> **Task requirements**: The answer should consist solely of the lines from the first one below through the line containing "ist dein Liebling?**", copied exactly.

-- -- --

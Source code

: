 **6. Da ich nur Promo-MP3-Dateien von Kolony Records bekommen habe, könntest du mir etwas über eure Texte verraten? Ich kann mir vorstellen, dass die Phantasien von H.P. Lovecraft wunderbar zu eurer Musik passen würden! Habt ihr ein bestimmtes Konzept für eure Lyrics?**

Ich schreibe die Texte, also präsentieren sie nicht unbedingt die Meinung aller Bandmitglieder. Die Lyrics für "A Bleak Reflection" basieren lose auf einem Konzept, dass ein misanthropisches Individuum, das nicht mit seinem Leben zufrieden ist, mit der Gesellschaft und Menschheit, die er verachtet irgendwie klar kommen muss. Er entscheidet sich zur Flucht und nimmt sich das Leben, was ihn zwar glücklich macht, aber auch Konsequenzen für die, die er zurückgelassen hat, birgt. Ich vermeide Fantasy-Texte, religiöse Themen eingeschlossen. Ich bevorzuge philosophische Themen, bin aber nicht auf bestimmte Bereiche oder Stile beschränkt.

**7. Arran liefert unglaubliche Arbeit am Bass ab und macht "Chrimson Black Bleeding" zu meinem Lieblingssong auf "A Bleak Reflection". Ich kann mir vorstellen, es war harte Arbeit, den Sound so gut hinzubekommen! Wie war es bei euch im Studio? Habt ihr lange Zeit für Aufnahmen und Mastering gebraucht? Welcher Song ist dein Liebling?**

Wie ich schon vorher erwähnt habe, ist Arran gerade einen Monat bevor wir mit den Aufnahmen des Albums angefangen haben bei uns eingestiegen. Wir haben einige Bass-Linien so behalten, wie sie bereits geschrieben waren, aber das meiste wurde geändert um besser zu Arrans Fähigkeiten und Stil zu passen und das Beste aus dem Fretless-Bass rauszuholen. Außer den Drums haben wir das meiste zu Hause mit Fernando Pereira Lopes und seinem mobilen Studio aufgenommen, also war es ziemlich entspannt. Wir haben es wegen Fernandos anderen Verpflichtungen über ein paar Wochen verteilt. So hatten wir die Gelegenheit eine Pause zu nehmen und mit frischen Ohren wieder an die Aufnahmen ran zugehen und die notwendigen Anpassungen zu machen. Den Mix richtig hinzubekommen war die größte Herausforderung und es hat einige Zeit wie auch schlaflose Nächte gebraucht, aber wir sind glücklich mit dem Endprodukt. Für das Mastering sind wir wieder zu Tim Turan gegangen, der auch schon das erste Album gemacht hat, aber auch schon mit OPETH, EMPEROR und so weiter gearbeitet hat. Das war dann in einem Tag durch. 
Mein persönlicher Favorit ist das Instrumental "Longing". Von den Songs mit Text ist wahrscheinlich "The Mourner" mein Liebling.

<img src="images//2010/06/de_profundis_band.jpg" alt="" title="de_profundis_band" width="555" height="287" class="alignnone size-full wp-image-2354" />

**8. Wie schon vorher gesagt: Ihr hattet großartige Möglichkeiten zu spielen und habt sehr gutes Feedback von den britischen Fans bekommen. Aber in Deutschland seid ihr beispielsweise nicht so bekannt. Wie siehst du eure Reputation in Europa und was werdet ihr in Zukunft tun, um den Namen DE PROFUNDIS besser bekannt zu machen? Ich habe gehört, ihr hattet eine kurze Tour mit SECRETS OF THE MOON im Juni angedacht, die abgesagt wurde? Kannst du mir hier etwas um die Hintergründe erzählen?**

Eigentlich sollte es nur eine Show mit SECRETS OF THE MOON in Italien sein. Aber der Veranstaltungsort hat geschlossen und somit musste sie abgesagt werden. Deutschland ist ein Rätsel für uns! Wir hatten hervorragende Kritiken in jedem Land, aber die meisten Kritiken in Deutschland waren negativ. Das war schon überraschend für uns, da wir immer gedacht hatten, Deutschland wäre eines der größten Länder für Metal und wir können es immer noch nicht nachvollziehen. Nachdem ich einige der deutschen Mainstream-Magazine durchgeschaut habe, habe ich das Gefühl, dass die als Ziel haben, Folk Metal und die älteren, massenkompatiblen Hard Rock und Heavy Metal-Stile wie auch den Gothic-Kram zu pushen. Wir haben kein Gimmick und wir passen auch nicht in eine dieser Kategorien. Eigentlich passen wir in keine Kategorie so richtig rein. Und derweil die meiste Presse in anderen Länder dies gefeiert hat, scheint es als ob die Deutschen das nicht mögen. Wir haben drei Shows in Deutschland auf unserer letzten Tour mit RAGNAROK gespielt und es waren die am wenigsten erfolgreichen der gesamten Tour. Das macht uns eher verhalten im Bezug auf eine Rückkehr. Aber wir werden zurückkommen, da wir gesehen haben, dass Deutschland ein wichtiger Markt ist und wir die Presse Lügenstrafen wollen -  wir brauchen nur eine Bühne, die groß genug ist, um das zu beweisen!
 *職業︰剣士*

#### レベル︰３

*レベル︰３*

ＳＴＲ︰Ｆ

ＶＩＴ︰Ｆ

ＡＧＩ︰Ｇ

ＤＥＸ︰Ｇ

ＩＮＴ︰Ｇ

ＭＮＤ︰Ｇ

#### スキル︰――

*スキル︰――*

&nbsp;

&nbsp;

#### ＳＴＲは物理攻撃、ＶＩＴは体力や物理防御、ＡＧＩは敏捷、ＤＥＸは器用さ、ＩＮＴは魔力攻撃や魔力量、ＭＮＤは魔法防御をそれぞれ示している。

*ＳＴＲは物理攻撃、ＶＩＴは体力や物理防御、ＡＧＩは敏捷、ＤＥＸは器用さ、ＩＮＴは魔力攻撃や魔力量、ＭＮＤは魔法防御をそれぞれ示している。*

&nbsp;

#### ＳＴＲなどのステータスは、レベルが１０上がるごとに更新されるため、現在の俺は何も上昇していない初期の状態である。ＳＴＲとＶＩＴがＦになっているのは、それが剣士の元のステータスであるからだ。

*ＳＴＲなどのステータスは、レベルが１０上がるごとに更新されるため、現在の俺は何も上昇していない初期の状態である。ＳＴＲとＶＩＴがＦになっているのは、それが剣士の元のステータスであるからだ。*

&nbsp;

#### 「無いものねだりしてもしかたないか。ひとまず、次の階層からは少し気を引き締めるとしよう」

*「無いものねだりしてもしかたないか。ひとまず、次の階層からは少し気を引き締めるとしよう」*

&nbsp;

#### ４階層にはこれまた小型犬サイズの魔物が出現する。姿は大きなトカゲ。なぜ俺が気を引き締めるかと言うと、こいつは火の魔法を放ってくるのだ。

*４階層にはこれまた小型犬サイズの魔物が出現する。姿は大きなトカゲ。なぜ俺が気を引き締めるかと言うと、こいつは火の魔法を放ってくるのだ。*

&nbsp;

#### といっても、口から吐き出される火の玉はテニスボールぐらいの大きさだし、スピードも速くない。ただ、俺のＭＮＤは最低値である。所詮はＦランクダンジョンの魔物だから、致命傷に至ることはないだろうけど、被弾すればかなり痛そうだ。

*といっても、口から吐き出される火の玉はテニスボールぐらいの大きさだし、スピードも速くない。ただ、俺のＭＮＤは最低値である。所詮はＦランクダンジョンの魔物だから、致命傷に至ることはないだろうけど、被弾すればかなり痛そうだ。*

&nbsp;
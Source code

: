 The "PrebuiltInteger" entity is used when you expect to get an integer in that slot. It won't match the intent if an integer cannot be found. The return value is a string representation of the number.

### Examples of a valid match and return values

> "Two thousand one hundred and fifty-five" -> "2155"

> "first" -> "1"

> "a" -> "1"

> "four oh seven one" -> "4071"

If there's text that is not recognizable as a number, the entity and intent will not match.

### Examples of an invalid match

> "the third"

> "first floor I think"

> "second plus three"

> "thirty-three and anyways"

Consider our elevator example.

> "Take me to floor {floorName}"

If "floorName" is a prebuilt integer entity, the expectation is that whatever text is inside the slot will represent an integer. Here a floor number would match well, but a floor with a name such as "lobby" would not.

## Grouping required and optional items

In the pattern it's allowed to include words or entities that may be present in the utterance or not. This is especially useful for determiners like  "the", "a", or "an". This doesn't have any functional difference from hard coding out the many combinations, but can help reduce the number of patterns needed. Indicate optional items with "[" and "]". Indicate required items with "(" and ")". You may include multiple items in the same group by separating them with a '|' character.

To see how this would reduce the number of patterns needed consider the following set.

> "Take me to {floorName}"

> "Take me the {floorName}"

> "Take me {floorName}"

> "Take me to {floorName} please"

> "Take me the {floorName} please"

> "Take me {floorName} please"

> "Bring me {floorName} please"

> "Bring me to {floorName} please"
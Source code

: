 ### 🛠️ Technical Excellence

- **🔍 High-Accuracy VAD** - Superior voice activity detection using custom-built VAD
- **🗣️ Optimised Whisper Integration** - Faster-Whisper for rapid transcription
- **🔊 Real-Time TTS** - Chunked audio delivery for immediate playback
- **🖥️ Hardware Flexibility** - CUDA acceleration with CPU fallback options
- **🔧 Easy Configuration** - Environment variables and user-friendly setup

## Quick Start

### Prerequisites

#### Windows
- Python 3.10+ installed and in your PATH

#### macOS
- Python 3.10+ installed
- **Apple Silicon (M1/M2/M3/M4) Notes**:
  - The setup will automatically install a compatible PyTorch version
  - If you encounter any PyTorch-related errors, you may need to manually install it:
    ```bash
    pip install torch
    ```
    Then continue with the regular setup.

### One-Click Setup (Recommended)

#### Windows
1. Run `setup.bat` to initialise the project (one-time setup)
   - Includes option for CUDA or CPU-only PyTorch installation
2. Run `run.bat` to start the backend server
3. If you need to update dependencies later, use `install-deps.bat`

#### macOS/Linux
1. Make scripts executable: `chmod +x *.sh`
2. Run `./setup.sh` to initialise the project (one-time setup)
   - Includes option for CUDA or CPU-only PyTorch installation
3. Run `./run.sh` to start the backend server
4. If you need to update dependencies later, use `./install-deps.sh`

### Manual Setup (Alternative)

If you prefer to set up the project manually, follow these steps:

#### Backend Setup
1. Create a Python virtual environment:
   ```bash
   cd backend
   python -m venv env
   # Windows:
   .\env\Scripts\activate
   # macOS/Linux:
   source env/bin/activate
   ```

-- -- --

> **Solution**:
Source code

: **6. Da ich nur Promo-MP3-Dateien von Kolony Records bekommen habe, könntest du mir etwas über eure Texte verraten? Ich kann mir vorstellen, dass die Phantasien von H.P. Lovecraft wunderbar zu eurer Musik passen würden! Habt ihr ein bestimmtes Konzept für eure Lyrics?**

Ich schreibe die Texte, also präsentieren sie nicht unbedingt die Meinung aller Bandmitglieder. Die Lyrics für "A Bleak Reflection" basieren lose auf einem Konzept, dass ein misanthropisches Individuum, das nicht mit seinem Leben zufrieden ist, mit der Gesellschaft und Menschheit, die er verachtet irgendwie klar kommen muss. Er entscheidet sich zur Flucht und nimmt sich das Leben, was ihn zwar glücklich macht, aber auch Konsequenzen für die, die er zurückgelassen hat, birgt. Ich vermeide Fantasy-Texte, religiöse Themen eingeschlossen. Ich bevorzuge philosophische Themen, bin aber nicht auf bestimmte Bereiche oder Stile beschränkt.

**7. Arran liefert unglaubliche Arbeit am Bass ab und macht "Chrimson Black Bleeding" zu meinem Lieblingssong auf "A Bleak Reflection". Ich kann mir vorstellen, es war harte Arbeit, den Sound so gut hinzubekommen! Wie war es bei euch im Studio? Habt ihr lange Zeit für Aufnahmen und Mastering gebraucht? Welcher Song ist dein Liebling?**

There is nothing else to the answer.